Don't really know the physics about this, but is works... I'm more of the empirical type.
 

Doug Kerr

Well-known member
Well, after a very little further study of the literature, I come to the following conclusion regarding the relative colorimetric rendering intent.

• I will limit my discussion to the sRGB profile. Profiles such as printer profiles introduce media considerations that complicate the discussion.

• I will speak of the image flow in the "PCS-to-sRGB" direction. (The profiles are symmetrical, and can be used in both directions, but the discussion will be less complicated if we assume a certain direction.)

For the benefit of readers not familiar with the concept of the PCS (profile connection space), the ICC color management model contemplates that the transformation of an image from color space "P" to color space"Q" is done (at least conceptually) by first transforming the image from color space "P" to a standard intermediate color space (the "PCS") (under control of the profile for color space "P"), and then transforming it from PCS to color space "Q" (under control of the profile for color space "Q").

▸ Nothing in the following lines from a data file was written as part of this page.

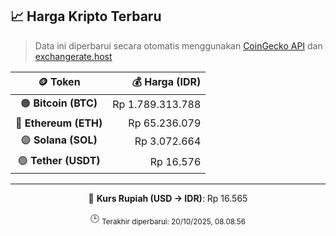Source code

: 

<!-- HARGA_KRIPTO -->
## 📈 Harga Kripto Terbaru

> Data ini diperbarui secara otomatis menggunakan [CoinGecko API](https://www.coingecko.com/) dan [exchangerate.host](https://exchangerate.host/)

<div align="center">

| 🪙 Token | 💰 Harga (IDR) |
|:------:|---------------:|
| 🟠 **Bitcoin (BTC)**   | Rp 1.789.313.788 |
| 🔵 **Ethereum (ETH)**  | Rp 65.236.079 |
| 🟣 **Solana (SOL)**    | Rp 3.072.664 |
| 🟢 **Tether (USDT)**   | Rp 16.576 |

---

💱 **Kurs Rupiah (USD → IDR)**: Rp 16.565

🕒 <sub>Terakhir diperbarui: 20/10/2025, 08.08.56</sub>

</div>
<!-- /HARGA_KRIPTO -->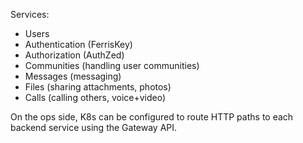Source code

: Services:

- Users
- Authentication (FerrisKey)
- Authorization (AuthZed)
- Communities (handling user communities)
- Messages (messaging)
- Files (sharing attachments, photos)
- Calls (calling others, voice+video)

On the ops side, K8s can be configured to route HTTP paths to each backend service using the Gateway API.
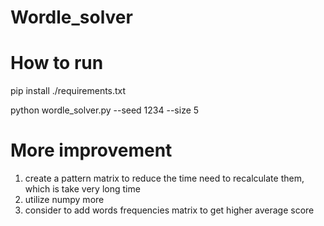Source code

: # Wordle_solver

# How to run

pip install ./requirements.txt 

python wordle_solver.py --seed 1234 --size 5 

# More improvement
1. create a pattern matrix to reduce the time need to recalculate them, which is take very long time
2. utilize numpy more
3. consider to add words frequencies matrix to get higher average score
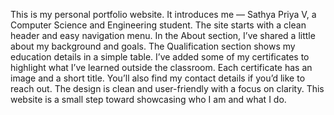 This is my personal portfolio website.
It introduces me — Sathya Priya V, a Computer Science and Engineering student.
The site starts with a clean header and easy navigation menu.
In the About section, I’ve shared a little about my background and goals.
The Qualification section shows my education details in a simple table.
I’ve added some of my certificates to highlight what I’ve learned outside the classroom.
Each certificate has an image and a short title.
You’ll also find my contact details if you’d like to reach out.
The design is clean and user-friendly with a focus on clarity.
This website is a small step toward showcasing who I am and what I do.
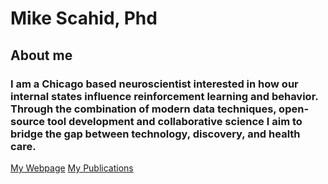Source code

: # Mike Scahid, Phd
## About me
### I am a Chicago based neuroscientist interested in how our internal states influence reinforcement learning and behavior. Through the combination of modern data techniques, open-source tool development and collaborative science I aim to bridge the gap between technology, discovery, and health care.

[My Webpage](https://mikeschaidphd.com)   [My Publications](https://scholar.google.com/citations?user=yxboSJMAAAAJ&hl=en)
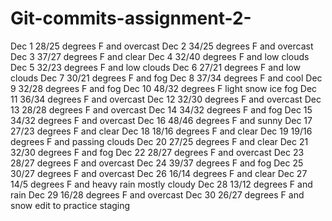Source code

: # Git-commits-assignment-2-
Dec 1 28/25 degrees F and overcast
Dec 2 34/25 degrees F and overcast
Dec 3 37/27 degrees F and clear
Dec 4 32/40 degrees F and low clouds
Dec 5 32/23 degrees F and low clouds
Dec 6 27/21 degrees F and low clouds
Dec 7 30/21 degrees F and fog
Dec 8 37/34 degrees F and cool
Dec 9 32/28 degrees F and fog
Dec 10 48/32 degrees F light snow ice fog
Dec 11 36/34 degrees F and overcast
Dec 12 32/30 degrees F and overcast
Dec 13 28/28 degrees F and overcast
Dec 14 34/32 degrees F and fog
Dec 15 34/32 degrees F and overcast
Dec 16 48/46 degrees F and sunny
Dec 17 27/23 degrees F and clear
Dec 18 18/16 degrees F and clear
Dec 19 19/16 degrees F and passing clouds
Dec 20 27/25 degrees F and clear
Dec 21 32/30 degrees F and fog
Dec 22 28/27 degrees F and overcast
Dec 23 28/27 degrees F and overcast
Dec 24 39/37 degrees F and fog
Dec 25 30/27 degrees F and overcast
Dec 26 16/14 degrees F and clear
Dec 27 14/5 degrees F and heavy rain mostly cloudy
Dec 28 13/12  degrees F and rain
Dec 29 16/28 degrees F and overcast
Dec 30 26/27 degrees F and snow
edit to practice staging
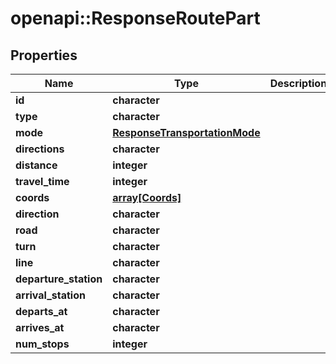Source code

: # openapi::ResponseRoutePart

## Properties
Name | Type | Description | Notes
------------ | ------------- | ------------- | -------------
**id** | **character** |  | 
**type** | **character** |  | 
**mode** | [**ResponseTransportationMode**](ResponseTransportationMode.md) |  | 
**directions** | **character** |  | 
**distance** | **integer** |  | 
**travel_time** | **integer** |  | 
**coords** | [**array[Coords]**](Coords.md) |  | 
**direction** | **character** |  | [optional] 
**road** | **character** |  | [optional] 
**turn** | **character** |  | [optional] 
**line** | **character** |  | [optional] 
**departure_station** | **character** |  | [optional] 
**arrival_station** | **character** |  | [optional] 
**departs_at** | **character** |  | [optional] 
**arrives_at** | **character** |  | [optional] 
**num_stops** | **integer** |  | [optional] 


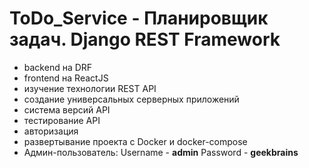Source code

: # ToDo_Service - Планировщик задач. Django REST Framework
- backend на DRF
- frontend на ReactJS
- изучение технологии REST API
- создание универсальных серверных приложений
- система версий API
- тестирование API
- авторизация
- развертывание проекта с Docker и docker-compose
- Админ-пользователь: Username - <b>admin</b> Password - <b>geekbrains</b>
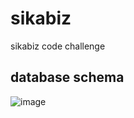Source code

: # sikabiz
sikabiz code challenge
## database schema
![image](https://github.com/user-attachments/assets/28a857e1-71d0-4e98-81b2-4252097ffc1e)
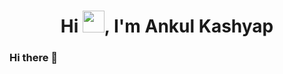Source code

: 
<h1 align="center">Hi <img src="https://media.giphy.com/media/hvRJCLFzcasrR4ia7z/giphy.gif" width="35">, I'm Ankul Kashyap</h1>

### Hi there 👋

<!--
**Geekyankul/Geekyankul** is a ✨ _special_ ✨ repository because its `README.md` (this file) appears on your GitHub profile.

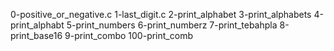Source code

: 0-positive_or_negative.c
1-last_digit.c
2-print_alphabet
3-print_alphabets
4-print_alphabt
5-print_numbers
6-print_numberz
7-print_tebahpla
8-print_base16
9-print_combo
100-print_comb
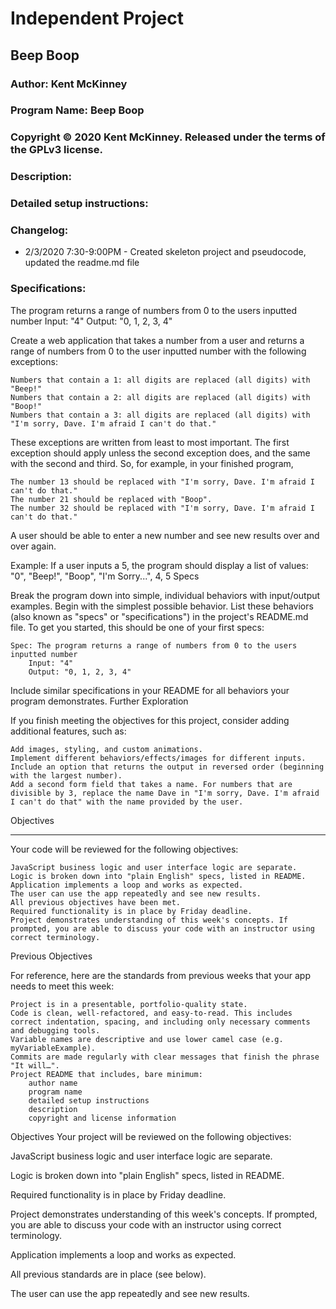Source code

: # Independent Project
## Beep Boop


### Author: Kent McKinney
### Program Name: Beep Boop
### Copyright &copy; 2020 Kent McKinney. Released under the terms of the GPLv3 license.
### Description: 
### Detailed setup instructions:


### Changelog:
* 2/3/2020 7:30-9:00PM - Created skeleton project and pseudocode, updated the readme.md file


### Specifications:
The program returns a range of numbers from 0 to the users inputted number
        Input: "4"
        Output: "0, 1, 2, 3, 4"




Create a web application that takes a number from a user and returns a range of numbers from 0 to the user inputted number with the following exceptions:

    Numbers that contain a 1: all digits are replaced (all digits) with "Beep!"
    Numbers that contain a 2: all digits are replaced (all digits) with "Boop!"
    Numbers that contain a 3: all digits are replaced (all digits) with "I'm sorry, Dave. I'm afraid I can't do that."

These exceptions are written from least to most important. The first exception should apply unless the second exception does, and the same with the second and third. So, for example, in your finished program,

    The number 13 should be replaced with "I'm sorry, Dave. I'm afraid I can't do that."
    The number 21 should be replaced with "Boop".
    The number 32 should be replaced with "I'm sorry, Dave. I'm afraid I can't do that."

A user should be able to enter a new number and see new results over and over again.

Example: If a user inputs a 5, the program should display a list of values: "0", "Beep!", "Boop", "I'm Sorry...", 4, 5
Specs

Break the program down into simple, individual behaviors with input/output examples. Begin with the simplest possible behavior. List these behaviors (also known as "specs" or "specifications") in the project's README.md file. To get you started, this should be one of your first specs:

    Spec: The program returns a range of numbers from 0 to the users inputted number
        Input: "4"
        Output: "0, 1, 2, 3, 4"

Include similar specifications in your README for all behaviors your program demonstrates.
Further Exploration

If you finish meeting the objectives for this project, consider adding additional features, such as:

    Add images, styling, and custom animations.
    Implement different behaviors/effects/images for different inputs.
    Include an option that returns the output in reversed order (beginning with the largest number).
    Add a second form field that takes a name. For numbers that are divisible by 3, replace the name Dave in "I'm sorry, Dave. I'm afraid I can't do that" with the name provided by the user.

Objectives

<hr>

Your code will be reviewed for the following objectives:

    JavaScript business logic and user interface logic are separate.
    Logic is broken down into "plain English" specs, listed in README.
    Application implements a loop and works as expected.
    The user can use the app repeatedly and see new results.
    All previous objectives have been met.
    Required functionality is in place by Friday deadline.
    Project demonstrates understanding of this week's concepts. If prompted, you are able to discuss your code with an instructor using correct terminology.

Previous Objectives

For reference, here are the standards from previous weeks that your app needs to meet this week:

    Project is in a presentable, portfolio-quality state.
    Code is clean, well-refactored, and easy-to-read. This includes correct indentation, spacing, and including only necessary comments and debugging tools.
    Variable names are descriptive and use lower camel case (e.g. myVariableExample).
    Commits are made regularly with clear messages that finish the phrase "It will…".
    Project README that includes, bare minimum:
        author name
        program name
        detailed setup instructions
        description
        copyright and license information

Objectives
Your project will be reviewed on the following objectives:

JavaScript business logic and user interface logic are separate.

Logic is broken down into "plain English" specs, listed in README.

Required functionality is in place by Friday deadline.

Project demonstrates understanding of this week's concepts. If prompted, you are able to discuss your code with an instructor using correct terminology.

Application implements a loop and works as expected.

All previous standards are in place (see below).

The user can use the app repeatedly and see new results. 
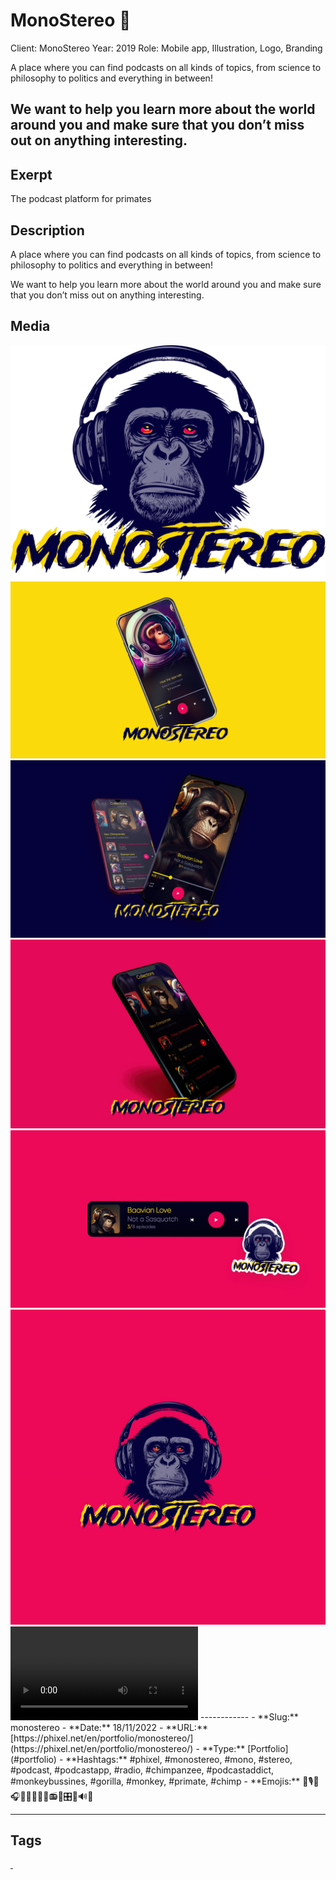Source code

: # MonoStereo 🙉
Client: MonoStereo
Year: 2019
Role: Mobile app, Illustration, Logo, Branding

A place where you can find podcasts on all kinds of topics, from science to philosophy to politics and everything in between!

We want to help you learn more about the world around you and make sure that you don’t miss out on anything interesting.
------------
## Exerpt
The podcast platform for primates
## Description
A place where you can find podcasts on all kinds of topics, from science to philosophy to politics and everything in between!

We want to help you learn more about the world around you and make sure that you don’t miss out on anything interesting.
## Media
<img src="media/4465bf3a/monostereo-logo.png" loading="lazy">
<img src="media/046610bb/monostereo-mockup-01.jpg" loading="lazy">
<img src="media/efad93e6/monostereo-mockup-02.jpg" loading="lazy">
<img src="media/09217723/monostereo-mockup-03.jpg" loading="lazy">
<img src="media/c53eb2c6/monostereo-mockup-04.jpg" loading="lazy">
<img src="media/e05bc27a/monostereo.jpg" loading="lazy">
<video control><source src="media/1bda8ef5/monostereo.mp4" type="video/mp4"></video>
------------
- **Slug:** monostereo
- **Date:** 18/11/2022
- **URL:** [https://phixel.net/en/portfolio/monostereo/](https://phixel.net/en/portfolio/monostereo/)
- **Type:** [Portfolio](#portfolio)
- **Hashtags:** #phixel, #monostereo, #mono, #stereo, #podcast, #podcastapp, #radio, #chimpanzee, #podcastaddict, #monkeybussines, #gorilla, #monkey, #primate, #chimp
- **Emojis:** 🐒🎙️🙈🎧🐵🎤🙉📰🙊📻🦍🎛️🦧🔊🎶

------------
## Tags
[ ](# )
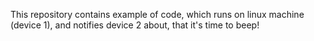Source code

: This repository contains example of code, which runs on linux machine (device 1),
and notifies device 2 about, that it's time to beep!
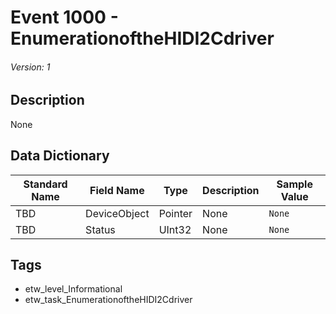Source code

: # Event 1000 - EnumerationoftheHIDI2Cdriver
###### Version: 1

## Description
None

## Data Dictionary
|Standard Name|Field Name|Type|Description|Sample Value|
|---|---|---|---|---|
|TBD|DeviceObject|Pointer|None|`None`|
|TBD|Status|UInt32|None|`None`|

## Tags
* etw_level_Informational
* etw_task_EnumerationoftheHIDI2Cdriver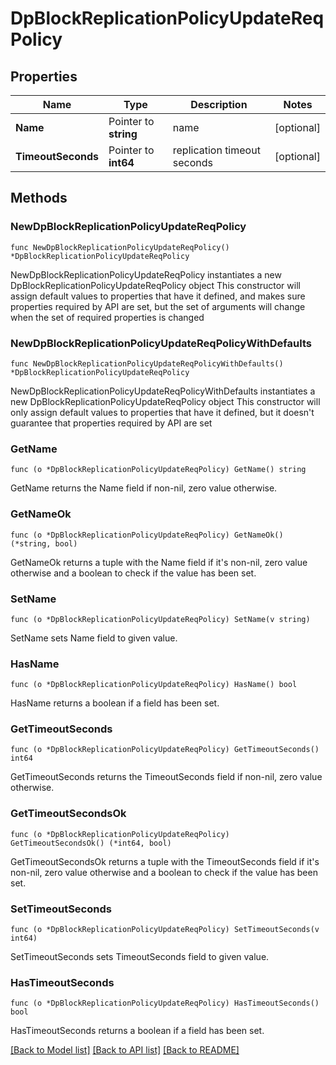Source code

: # DpBlockReplicationPolicyUpdateReqPolicy

## Properties

Name | Type | Description | Notes
------------ | ------------- | ------------- | -------------
**Name** | Pointer to **string** | name | [optional] 
**TimeoutSeconds** | Pointer to **int64** | replication timeout seconds | [optional] 

## Methods

### NewDpBlockReplicationPolicyUpdateReqPolicy

`func NewDpBlockReplicationPolicyUpdateReqPolicy() *DpBlockReplicationPolicyUpdateReqPolicy`

NewDpBlockReplicationPolicyUpdateReqPolicy instantiates a new DpBlockReplicationPolicyUpdateReqPolicy object
This constructor will assign default values to properties that have it defined,
and makes sure properties required by API are set, but the set of arguments
will change when the set of required properties is changed

### NewDpBlockReplicationPolicyUpdateReqPolicyWithDefaults

`func NewDpBlockReplicationPolicyUpdateReqPolicyWithDefaults() *DpBlockReplicationPolicyUpdateReqPolicy`

NewDpBlockReplicationPolicyUpdateReqPolicyWithDefaults instantiates a new DpBlockReplicationPolicyUpdateReqPolicy object
This constructor will only assign default values to properties that have it defined,
but it doesn't guarantee that properties required by API are set

### GetName

`func (o *DpBlockReplicationPolicyUpdateReqPolicy) GetName() string`

GetName returns the Name field if non-nil, zero value otherwise.

### GetNameOk

`func (o *DpBlockReplicationPolicyUpdateReqPolicy) GetNameOk() (*string, bool)`

GetNameOk returns a tuple with the Name field if it's non-nil, zero value otherwise
and a boolean to check if the value has been set.

### SetName

`func (o *DpBlockReplicationPolicyUpdateReqPolicy) SetName(v string)`

SetName sets Name field to given value.

### HasName

`func (o *DpBlockReplicationPolicyUpdateReqPolicy) HasName() bool`

HasName returns a boolean if a field has been set.

### GetTimeoutSeconds

`func (o *DpBlockReplicationPolicyUpdateReqPolicy) GetTimeoutSeconds() int64`

GetTimeoutSeconds returns the TimeoutSeconds field if non-nil, zero value otherwise.

### GetTimeoutSecondsOk

`func (o *DpBlockReplicationPolicyUpdateReqPolicy) GetTimeoutSecondsOk() (*int64, bool)`

GetTimeoutSecondsOk returns a tuple with the TimeoutSeconds field if it's non-nil, zero value otherwise
and a boolean to check if the value has been set.

### SetTimeoutSeconds

`func (o *DpBlockReplicationPolicyUpdateReqPolicy) SetTimeoutSeconds(v int64)`

SetTimeoutSeconds sets TimeoutSeconds field to given value.

### HasTimeoutSeconds

`func (o *DpBlockReplicationPolicyUpdateReqPolicy) HasTimeoutSeconds() bool`

HasTimeoutSeconds returns a boolean if a field has been set.


[[Back to Model list]](../README.md#documentation-for-models) [[Back to API list]](../README.md#documentation-for-api-endpoints) [[Back to README]](../README.md)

The PCS can either be a certain form of the L*a*b* color space or a certain form of the XYZ color space, depending on the profile.

If the "first stage" profile transforms the image to, say, the L*a*b* form of the PCS, and the "second stage" profile expects an input in the XYZ form of the PCS, the color management engine makes an on-the-fly transformation from L*a*b* to XYZ (the transform for which is fixed and well defined).

Now, in the sRGB profile, there is a table (the "single table" spoken of by Andrew) which guides the mapping of colors from an XYZ PCS representation to an sRGB representation, following the relative colorimetric rendering intent (as Andrew mentioned). In doing this, it takes into effect the fact that the reference white for the PCS (D50) differs from the reference white for the sRGB color space (D65).

For most of this table, there is no design decision needed: the transformation from an XYZ representation of a color to the sRGB representation of the same color is well-defined. (There is the question of which algorithm to use for the reference white adaptation; I think the ICC spec prescribes the Bradford.)

But there are colors (XYZ values) that do not map to valid sRGB colors (are out of the sRGB gamut); that is, their sRGB representation would have values of one of more of R, G, or B that were less than zero or greater than 255.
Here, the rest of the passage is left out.